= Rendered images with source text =
┄┄┄┄┄┄┄┄┄┄
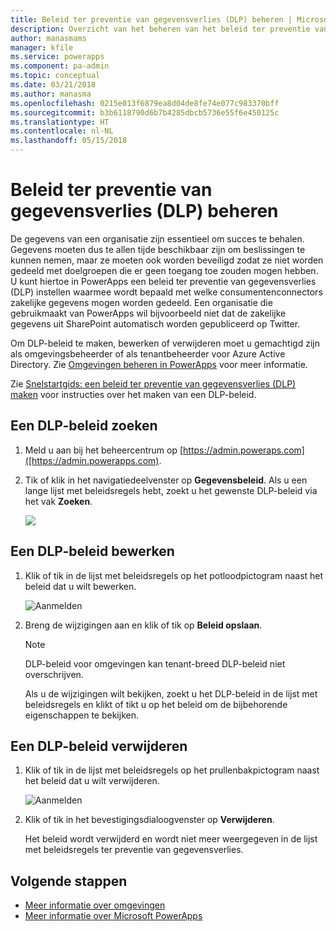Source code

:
 ```yaml
---
title: Beleid ter preventie van gegevensverlies (DLP) beheren | Microsoft Docs
description: Overzicht van het beheren van het beleid ter preventie van gegevensverlies voor PowerApps.
author: manasmams
manager: kfile
ms.service: powerapps
ms.component: pa-admin
ms.topic: conceptual
ms.date: 03/21/2018
ms.author: manasma
ms.openlocfilehash: 0215e013f6879ea8d04de8fe74e077c983370bff
ms.sourcegitcommit: b3b6118790d6b7b4285dbcb5736e55f6e450125c
ms.translationtype: HT
ms.contentlocale: nl-NL
ms.lasthandoff: 05/15/2018
---
```

# <a name="manage-data-loss-prevention-dlp-policies"></a>Beleid ter preventie van gegevensverlies (DLP) beheren
De gegevens van een organisatie zijn essentieel om succes te behalen. Gegevens moeten dus te allen tijde beschikbaar zijn om beslissingen te kunnen nemen, maar ze moeten ook worden beveiligd zodat ze niet worden gedeeld met doelgroepen die er geen toegang toe zouden mogen hebben. U kunt hiertoe in PowerApps een beleid ter preventie van gegevensverlies (DLP) instellen waarmee wordt bepaald met welke consumentenconnectors zakelijke gegevens mogen worden gedeeld. Een organisatie die gebruikmaakt van PowerApps wil bijvoorbeeld niet dat de zakelijke gegevens uit SharePoint automatisch worden gepubliceerd op Twitter.

Om DLP-beleid te maken, bewerken of verwijderen moet u gemachtigd zijn als omgevingsbeheerder of als tenantbeheerder voor Azure Active Directory. Zie [Omgevingen beheren in PowerApps](environments-administration.md) voor meer informatie.

Zie [Snelstartgids: een beleid ter preventie van gegevensverlies (DLP) maken](create-dlp-policy.md) voor instructies over het maken van een DLP-beleid.

## <a name="find-a-dlp-policy"></a>Een DLP-beleid zoeken
1. Meld u aan bij het beheercentrum op [https://admin.poweraps.com]([https://admin.powerapps.com).
2. Tik of klik in het navigatiedeelvenster op **Gegevensbeleid**. Als u een lange lijst met beleidsregels hebt, zoekt u het gewenste DLP-beleid via het vak **Zoeken**.

    ![](./media/prevent-data-loss/data-policies.png)

## <a name="edit-a-dlp-policy"></a>Een DLP-beleid bewerken
1. Klik of tik in de lijst met beleidsregels op het potloodpictogram naast het beleid dat u wilt bewerken.

    ![Aanmelden](./media/prevent-data-loss/3.png)
2. Breng de wijzigingen aan en klik of tik op **Beleid opslaan**.

    > [!NOTE]
    > DLP-beleid voor omgevingen kan tenant-breed DLP-beleid niet overschrijven.
    >
    >

    Als u de wijzigingen wilt bekijken, zoekt u het DLP-beleid in de lijst met beleidsregels en klikt of tikt u op het beleid om de bijbehorende eigenschappen te bekijken.

## <a name="delete-a-dlp-policy"></a>Een DLP-beleid verwijderen
1. Klik of tik in de lijst met beleidsregels op het prullenbakpictogram naast het beleid dat u wilt verwijderen.

    ![Aanmelden](./media/prevent-data-loss/3-delete.png)
4. Klik of tik in het bevestigingsdialoogvenster op **Verwijderen**.

    Het beleid wordt verwijderd en wordt niet meer weergegeven in de lijst met beleidsregels ter preventie van gegevensverlies.

## <a name="next-steps"></a>Volgende stappen
* [Meer informatie over omgevingen](environments-administration.md)
* [Meer informatie over Microsoft PowerApps](../maker/canvas-apps/getting-started.md)
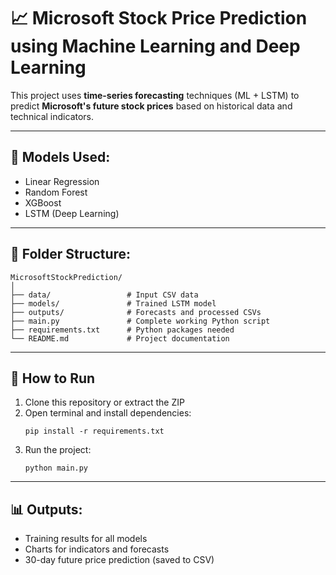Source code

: # 📈 Microsoft Stock Price Prediction using Machine Learning and Deep Learning

This project uses **time-series forecasting** techniques (ML + LSTM) to predict **Microsoft's future stock prices** based on historical data and technical indicators.

---

## 🧠 Models Used:
- Linear Regression
- Random Forest
- XGBoost
- LSTM (Deep Learning)

---

## 📁 Folder Structure:
```
MicrosoftStockPrediction/
│
├── data/                 # Input CSV data
├── models/               # Trained LSTM model
├── outputs/              # Forecasts and processed CSVs
├── main.py               # Complete working Python script
├── requirements.txt      # Python packages needed
└── README.md             # Project documentation
```

---

## 🔧 How to Run

1. Clone this repository or extract the ZIP
2. Open terminal and install dependencies:
   ```
   pip install -r requirements.txt
   ```
3. Run the project:
   ```
   python main.py
   ```

---

## 📊 Outputs:
- Training results for all models
- Charts for indicators and forecasts
- 30-day future price prediction (saved to CSV)
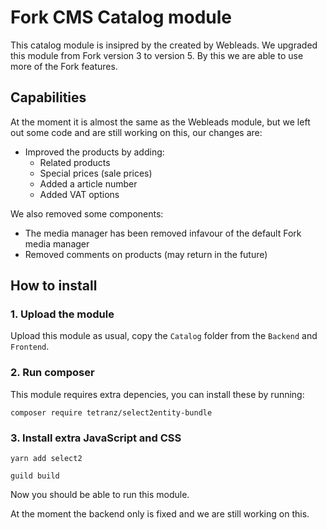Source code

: # Fork CMS Catalog module
This catalog module is insipred by the created by Webleads. We upgraded this module from Fork version 3 to version 5. By this we are able to use more of the Fork features.

## Capabilities
At the moment it is almost the same as the Webleads module, but we left out some code and are still working on this, our changes are:
* Improved the products by adding:
  * Related products
  * Special prices (sale prices)
  * Added a article number
  * Added VAT options

We also removed some components:
* The media manager has been removed infavour of the default Fork media manager
* Removed comments on products (may return in the future)

## How to install

### 1. Upload the module
Upload this module as usual, copy the `Catalog` folder from the `Backend` and `Frontend`.

### 2. Run composer
This module requires extra depencies, you can install these by running:

```composer require tetranz/select2entity-bundle```

### 3. Install extra JavaScript and CSS
```yarn add select2```

```guild build```

Now you should be able to run this module.

At the moment the backend only is fixed and we are still working on this.
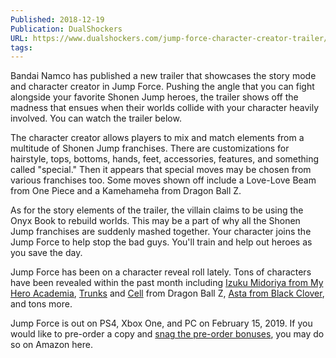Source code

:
 ```yaml
---
Published: 2018-12-19
Publication: DualShockers
URL: https://www.dualshockers.com/jump-force-character-creator-trailer/
tags:
---
```

Bandai Namco has published a new trailer that showcases the story mode and character creator in Jump Force. Pushing the angle that you can fight alongside your favorite Shonen Jump heroes, the trailer shows off the madness that ensues when their worlds collide with your character heavily involved. You can watch the trailer below.

The character creator allows players to mix and match elements from a multitude of Shonen Jump franchises. There are customizations for hairstyle, tops, bottoms, hands, feet, accessories, features, and something called "special." Then it appears that special moves may be chosen from various franchises too. Some moves shown off include a Love-Love Beam from One Piece and a Kamehameha from Dragon Ball Z.

As for the story elements of the trailer, the villain claims to be using the Onyx Book to rebuild worlds. This may be a part of why all the Shonen Jump franchises are suddenly mashed together. Your character joins the Jump Force to help stop the bad guys. You'll train and help out heroes as you save the day.

Jump Force has been on a character reveal roll lately. Tons of characters have been revealed within the past month including [Izuku Midoriya from My Hero Academia](https://www.dualshockers.com/izuku-midoriya-my-hero-academia-coming-to-jump-force/), [Trunks](https://www.dualshockers.com/trunks-renji-boa-revealed-jump-force/) and [Cell](https://www.dualshockers.com/jump-force-cell-piccolo-screenshots/) from Dragon Ball Z, [Asta from Black Clover](https://www.dualshockers.com/jump-force-black-clover-asta-revealed/), and tons more.

Jump Force is out on PS4, Xbox One, and PC on February 15, 2019. If you would like to pre-order a copy and [snag the pre-order bonuses](https://www.dualshockers.com/jump-force-pre-order-collectors-edition/), you may do so on Amazon here.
┄┄┄┄┄┄┄┄┄┄
= Exercise aim =
Search the records for the string "wijzigingen" and return every line in which it occurs.

= Exercise solution =
2. Breng de wijzigingen aan en klik of tik op **Beleid opslaan**.
    Als u de wijzigingen wilt bekijken, zoekt u het DLP-beleid in de lijst met beleidsregels en klikt of tikt u op het beleid om de bijbehorende eigenschappen te bekijken.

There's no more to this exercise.